What does a rum-based cocktail represent, in your opinion (for us it’s poolsides and sunshine all the way!)?
It really depends on the mood and the kind of flavour profile. In the case of my winning cocktail, the Séquito, you definitely get that poolside and sunshine feeling-it’s super tropical! Generally speaking, though, a rum-based cocktail can represent so many different things (e.g., a rum old fashioned with some winter spices or a bitter rum negroni will remind me of cottage outing in the winter and ice fishing).
What types of ingredients do you like to add to your rum-based creations, and why?
It always depends on the feeling you want to create. I find rum is a super-interesting spirit to work with for its versatility. I like to mix it with a very bold vermouth-as much as I love a classic daiquiri (simply made of white rum, sugar and lime juice).
With Easter just around the corner, what tips can you offer the "home bartender" when it comes to crafting the ultimate Easter cocktail (complete with "wow factor")?

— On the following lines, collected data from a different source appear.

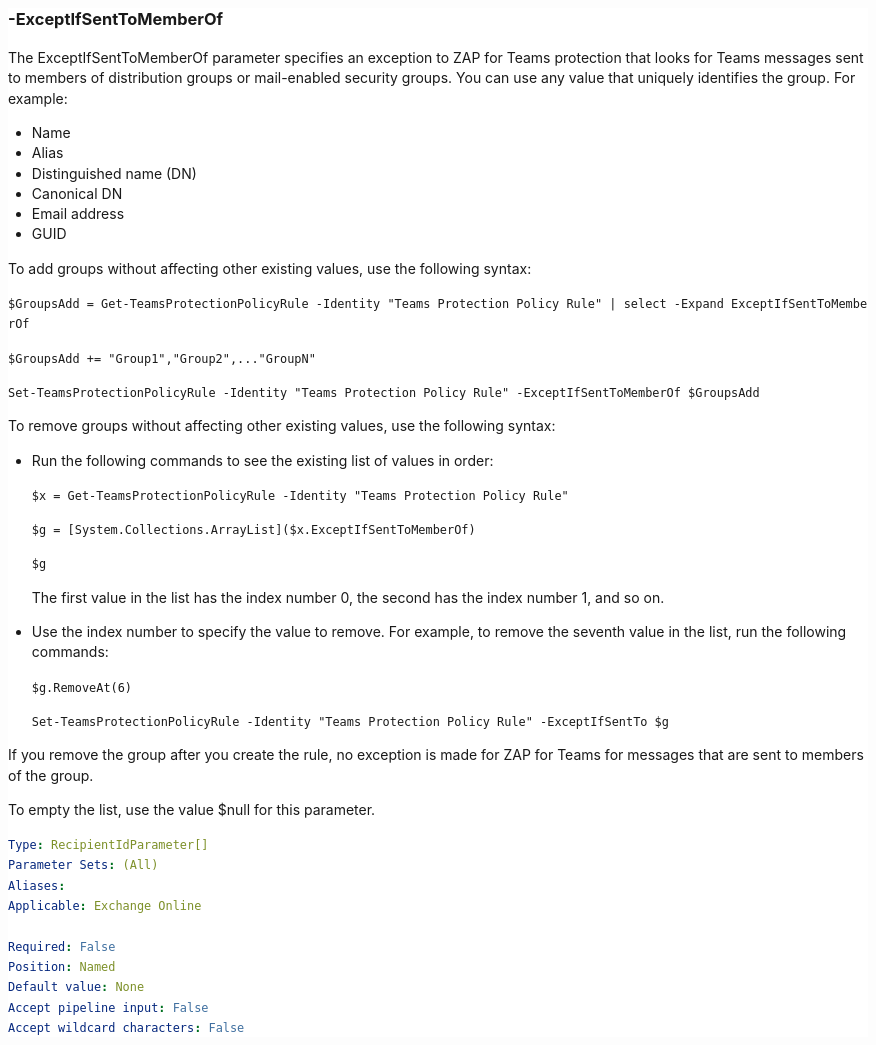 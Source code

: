 ### -ExceptIfSentToMemberOf
The ExceptIfSentToMemberOf parameter specifies an exception to ZAP for Teams protection that looks for Teams messages sent to members of distribution groups or mail-enabled security groups. You can use any value that uniquely identifies the group. For example:

- Name
- Alias
- Distinguished name (DN)
- Canonical DN
- Email address
- GUID

To add groups without affecting other existing values, use the following syntax:

`$GroupsAdd = Get-TeamsProtectionPolicyRule -Identity "Teams Protection Policy Rule" | select -Expand ExceptIfSentToMemberOf`

`$GroupsAdd += "Group1","Group2",..."GroupN"`

`Set-TeamsProtectionPolicyRule -Identity "Teams Protection Policy Rule" -ExceptIfSentToMemberOf $GroupsAdd`

To remove groups without affecting other existing values, use the following syntax:

- Run the following commands to see the existing list of values in order:

  `$x = Get-TeamsProtectionPolicyRule -Identity "Teams Protection Policy Rule"`

  `$g = [System.Collections.ArrayList]($x.ExceptIfSentToMemberOf)`

  `$g`

  The first value in the list has the index number 0, the second has the index number 1, and so on.

- Use the index number to specify the value to remove. For example, to remove the seventh value in the list, run the following commands:

  `$g.RemoveAt(6)`

  `Set-TeamsProtectionPolicyRule -Identity "Teams Protection Policy Rule" -ExceptIfSentTo $g`

If you remove the group after you create the rule, no exception is made for ZAP for Teams for messages that are sent to members of the group.

To empty the list, use the value $null for this parameter.

```yaml
Type: RecipientIdParameter[]
Parameter Sets: (All)
Aliases:
Applicable: Exchange Online

Required: False
Position: Named
Default value: None
Accept pipeline input: False
Accept wildcard characters: False
```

Simply bubbles, elegant and delicious. Go ahead and get a nice bottle of BACARDÍ 8, some mint, aromatic bitters, lime juice and simple syrup. Here’s one of my favourite rum recipes, called an Ocho Old Cuban, which you can top with your favourite bubbles:
1.5 oz BACARDÍ 8
1 oz simple syrup
3/4 oz lime juice
2 dashes angostura bitters
That said, what holiday party pairs best with a yummy rum-based cocktail?
There is a rum cocktail out there for any event!